Kein schriller Kastratenpart, kein nachtschwarz polternder Bass – wie überaus ungewöhnlich, hochwürdiger Herr Vivaldi! Für uns dagegen sind das alles überhaupt keine Argumente gegen eine spannende Musiktheaterproduktion – lateinisches Libretto hin oder her.

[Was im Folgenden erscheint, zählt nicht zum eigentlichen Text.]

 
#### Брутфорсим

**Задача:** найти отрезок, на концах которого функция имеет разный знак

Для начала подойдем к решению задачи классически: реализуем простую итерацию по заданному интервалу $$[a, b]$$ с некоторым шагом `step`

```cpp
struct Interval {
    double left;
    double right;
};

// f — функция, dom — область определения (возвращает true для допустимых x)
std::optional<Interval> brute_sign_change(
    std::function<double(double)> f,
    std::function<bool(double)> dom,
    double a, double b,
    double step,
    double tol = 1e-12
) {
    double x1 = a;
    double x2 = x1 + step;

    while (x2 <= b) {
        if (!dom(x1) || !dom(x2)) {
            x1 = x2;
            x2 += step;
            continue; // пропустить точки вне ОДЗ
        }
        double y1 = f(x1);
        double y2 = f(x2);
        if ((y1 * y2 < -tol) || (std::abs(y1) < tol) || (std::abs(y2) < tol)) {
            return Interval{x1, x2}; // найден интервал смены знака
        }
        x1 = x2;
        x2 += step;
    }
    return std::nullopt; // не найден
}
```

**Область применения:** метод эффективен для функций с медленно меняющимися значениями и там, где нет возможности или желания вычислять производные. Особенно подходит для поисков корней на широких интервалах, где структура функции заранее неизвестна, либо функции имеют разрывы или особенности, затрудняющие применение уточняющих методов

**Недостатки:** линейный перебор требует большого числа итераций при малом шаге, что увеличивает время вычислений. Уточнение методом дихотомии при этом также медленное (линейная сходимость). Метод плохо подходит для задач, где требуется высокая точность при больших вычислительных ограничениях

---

Die Regisseurin Elena Barbalich hat den Versuch gemacht – und es ist ihr mehr recht als schlecht geglückt. Tableaux vivants illustrieren den Fortgang des Geschehens, gemessenes Schreiten und fließende Stoffe bestimmen die Bewegung. Subtil kommen feministische Symbolik und unterschwellige Erotik zur Geltung, gespeist aus griechischer Mythologie und barocker Malerei. Barbalichs Trumpfkarte aber ist die Lichtdramaturgie, die das Libretto bereits enthält: Sonnen- und Monduntergang, Sterne und Fackeln, Morgengrauen, Sonnenaufgang, strahlendes ...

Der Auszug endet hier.